Friday, November 27, 2020

Penutup Kepala

    Eumm kangen banget nulis di blog setelah seminggu dibikin gila sama tugas kampus yang ngalirnya lebih deras dari pada air terjun.  
    Setelah kurang lebih dua tahun merantau di Jogja, akhirnya aku mulai bisa menyesuaikan diri baik dalam hal sosialisasi, pakaian ataupun bahasa baik ketika di rantauan ataupun di kampung halaman. 
    Jika seseorang menemui aku di Jogja dan di rumah, maka dia pasti akan melihat perbedaan yang sangat mencolok terutama dalam hal pakaian yang aku pakai. 
     Emang penting ya menyesuaikan pakaian dengan lingkungan Kita?
     For me, hal itu penting banget karna aku tinggal di sebuah desa yang masih memegang nilai agama dengan sangat kuat sehingga tidak mungkin sekali kalau ketika ada di rumah, pakaianku tidak resmi seperti ketika di kos. 
     Ketika pulang ke rumah, ibuku selalu mengingatkanku supaya tidak memakai celana walaupun dengan baju yang panjangnya sampai lutut. Namun, apakah lantas ketika aku sedang di Jogja anti dengan orang yang penampilannya berbeda? 

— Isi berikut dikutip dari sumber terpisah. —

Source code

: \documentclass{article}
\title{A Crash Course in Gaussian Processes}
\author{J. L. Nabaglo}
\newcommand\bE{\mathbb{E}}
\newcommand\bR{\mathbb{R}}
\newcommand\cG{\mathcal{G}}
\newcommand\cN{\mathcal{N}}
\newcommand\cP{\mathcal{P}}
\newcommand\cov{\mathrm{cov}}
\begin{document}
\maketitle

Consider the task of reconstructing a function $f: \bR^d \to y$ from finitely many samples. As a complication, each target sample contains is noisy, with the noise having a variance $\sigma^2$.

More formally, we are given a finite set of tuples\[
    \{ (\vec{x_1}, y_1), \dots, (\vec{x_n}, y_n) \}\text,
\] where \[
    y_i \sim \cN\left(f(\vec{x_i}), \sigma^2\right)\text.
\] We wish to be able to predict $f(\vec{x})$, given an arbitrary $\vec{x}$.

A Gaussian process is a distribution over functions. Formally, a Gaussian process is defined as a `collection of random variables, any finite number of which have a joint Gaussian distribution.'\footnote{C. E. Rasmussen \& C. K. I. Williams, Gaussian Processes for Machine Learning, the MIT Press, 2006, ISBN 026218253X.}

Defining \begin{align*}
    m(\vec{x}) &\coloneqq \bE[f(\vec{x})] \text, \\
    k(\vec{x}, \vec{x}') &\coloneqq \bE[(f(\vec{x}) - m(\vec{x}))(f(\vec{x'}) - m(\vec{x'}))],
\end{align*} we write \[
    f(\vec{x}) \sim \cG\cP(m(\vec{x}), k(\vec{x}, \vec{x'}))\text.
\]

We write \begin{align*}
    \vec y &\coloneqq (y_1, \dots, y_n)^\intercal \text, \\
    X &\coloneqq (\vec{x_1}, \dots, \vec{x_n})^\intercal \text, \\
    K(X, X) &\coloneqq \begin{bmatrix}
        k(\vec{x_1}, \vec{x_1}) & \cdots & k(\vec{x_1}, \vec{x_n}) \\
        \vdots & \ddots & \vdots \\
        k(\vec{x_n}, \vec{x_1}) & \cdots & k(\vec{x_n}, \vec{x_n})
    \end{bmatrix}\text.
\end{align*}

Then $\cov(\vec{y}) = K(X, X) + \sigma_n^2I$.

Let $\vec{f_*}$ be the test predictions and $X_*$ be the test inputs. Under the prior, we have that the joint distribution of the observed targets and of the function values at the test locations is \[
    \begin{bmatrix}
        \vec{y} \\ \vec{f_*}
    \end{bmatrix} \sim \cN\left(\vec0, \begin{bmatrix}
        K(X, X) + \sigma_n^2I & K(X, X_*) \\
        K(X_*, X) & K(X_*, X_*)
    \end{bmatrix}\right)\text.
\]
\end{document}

    Jawabannya adalah tidak. Justru dari mereka lah aku mulai belajar kalau yang namanya pakaian tidak bisa dijadikan satu-satunya acuan sebuah penilaian. Ketika kumpul bersama teman-teman dan waktu itu aku sedang pakai gamis, aku selalu bilang sama mereka supaya mereka tidak menjudge aku sebagai perempuan yang ketika ngomong nggak pernah ada kata kasar karena pada faktanya, aku juga masih bar-bar.
    Kata orang-orang, seorang perempuan akan terlihat cantik dari cara dia memakai jilbab. Well, aku tidak begitu yakin dengan semua itu. 
    Seiring berjalannya waktu, gaya memakai jilbab juga sudah mulai berkembang dan tentunya lebih keren dari pada sebelumnya, mulai dari gaya jilbab yang tanpa jarum sampai dengan yang harus memakai jarum satu uleran. 
    Beberapa hari yang lalu, aku bertemu dengan salah satu temanku (perempuan) di suatu tempat. Perempuan itu adalah temanku yang bisa dibilang cukup akrab karena kita sedang mengurusi pekerjaan yang sama. 
     Kami bertemu di sebuah lobby karena sedang ada janji dengan seorang klien. Seperti biasa, aku tidak pernah peduli dengan pakaian seseorang karena masih banyak hal di otakku yang justru lebih membutuhkan kepedulianku/perhatian. Namun, semua itu berubah.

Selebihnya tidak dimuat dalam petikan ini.